It could be the live is looped around the switches and the neutral is looped around the ceiling roses with singles bringing switched live up to the ceiling roses.

For a two way system in this configuration the common of one switch has the looped live and the other switch's common provides the switched live for the lamp.

But it does seem that the neutral may be open circuit but a neon screwdriver can glow when touching a neutral if the person holding it is not at earth potential. The person can be close to live potential by capacitive coupling to nearby live wires. In the same circumstances they can glow when touching a red wire that is not live but is via a lamp connected to neutral. If you want accurate results invest in a multimeter.
Do you mean none of the lights in that room, or in the whole house?

It's the whole house.

I can't recall exactly how the switches were terminated as I was just looking for loose connections, I willl go back and check. I do think however there was just 3 wires going to each switch.

What puzzles me is thats its all the original wiring (house is approx 30 years old) and nothing has changed recently except the chap has changed the lamp fitting and (he says!) he wired it exactly how it was before with the two blacks together in one terminal and the red on its own in the other.
It sounds like it is wired correctly, it sounds like it has been wired with a single core double insulated red from the switch, although I would also expect to see two reds in a terminal block at the light fitting, which are perhaps tucked (naughtily) into the ceiling void.

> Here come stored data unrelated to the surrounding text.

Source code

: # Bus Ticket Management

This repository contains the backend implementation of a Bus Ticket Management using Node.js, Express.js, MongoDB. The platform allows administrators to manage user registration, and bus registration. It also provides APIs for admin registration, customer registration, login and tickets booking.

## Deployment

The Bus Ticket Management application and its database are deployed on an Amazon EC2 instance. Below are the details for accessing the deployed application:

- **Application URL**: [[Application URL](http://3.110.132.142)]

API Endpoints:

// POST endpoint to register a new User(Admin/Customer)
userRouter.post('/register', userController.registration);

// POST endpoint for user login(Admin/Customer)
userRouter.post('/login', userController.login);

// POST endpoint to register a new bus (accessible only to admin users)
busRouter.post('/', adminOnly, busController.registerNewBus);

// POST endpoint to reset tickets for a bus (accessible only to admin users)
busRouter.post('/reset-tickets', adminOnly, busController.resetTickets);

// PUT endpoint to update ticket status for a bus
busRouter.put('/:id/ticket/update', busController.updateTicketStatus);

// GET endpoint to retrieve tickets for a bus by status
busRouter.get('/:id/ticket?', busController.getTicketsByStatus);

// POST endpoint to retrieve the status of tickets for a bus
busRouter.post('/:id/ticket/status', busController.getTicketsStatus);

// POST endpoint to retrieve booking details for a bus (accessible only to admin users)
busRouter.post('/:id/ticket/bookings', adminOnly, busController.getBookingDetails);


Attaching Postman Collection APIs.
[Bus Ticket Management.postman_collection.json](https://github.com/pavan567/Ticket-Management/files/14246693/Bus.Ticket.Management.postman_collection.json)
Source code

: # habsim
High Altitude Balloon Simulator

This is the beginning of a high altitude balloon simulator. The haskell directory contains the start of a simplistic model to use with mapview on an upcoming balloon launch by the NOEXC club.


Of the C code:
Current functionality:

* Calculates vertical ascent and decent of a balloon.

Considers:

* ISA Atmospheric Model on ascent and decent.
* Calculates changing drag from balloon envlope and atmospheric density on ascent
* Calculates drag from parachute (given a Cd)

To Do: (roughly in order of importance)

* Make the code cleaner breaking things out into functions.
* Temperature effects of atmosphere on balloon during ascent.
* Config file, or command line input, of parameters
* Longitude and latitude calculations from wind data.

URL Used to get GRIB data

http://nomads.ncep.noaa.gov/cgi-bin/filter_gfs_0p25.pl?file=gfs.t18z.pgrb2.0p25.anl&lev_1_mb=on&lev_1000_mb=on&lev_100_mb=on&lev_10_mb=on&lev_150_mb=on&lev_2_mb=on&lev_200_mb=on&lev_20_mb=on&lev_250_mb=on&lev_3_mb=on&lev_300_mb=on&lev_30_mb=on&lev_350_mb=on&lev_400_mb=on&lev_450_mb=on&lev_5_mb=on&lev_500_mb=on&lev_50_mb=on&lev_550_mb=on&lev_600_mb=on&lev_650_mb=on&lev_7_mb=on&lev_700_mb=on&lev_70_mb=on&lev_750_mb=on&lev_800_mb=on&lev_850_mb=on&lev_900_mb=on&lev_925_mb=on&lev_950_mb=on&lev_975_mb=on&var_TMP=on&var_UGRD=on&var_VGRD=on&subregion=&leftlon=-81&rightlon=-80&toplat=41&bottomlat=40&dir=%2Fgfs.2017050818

It could also have been wired entirely in single core double insulated, or indeed in singles in conduit.

Photos would be good.

I would be looking for loose connections on the blacks in other rooms - ignore your switches and reds for now.
The whole house? You'd expect, even with a break in the loop, that some lights would work, unless the kitchen is the first on the circuit.

How close is the CU to the kitchen?
The two blacks are the neutrals.

The red is the live.

And there will probably be three reds in a connector block tucked away in the ceiling somewhere.
Same with the earths.

With the power off, see if there are these reds, and check they are securely connected. Check earths while you are there.
Did the lights fail BEFORE someone messed with the kitchen light trying to fix things?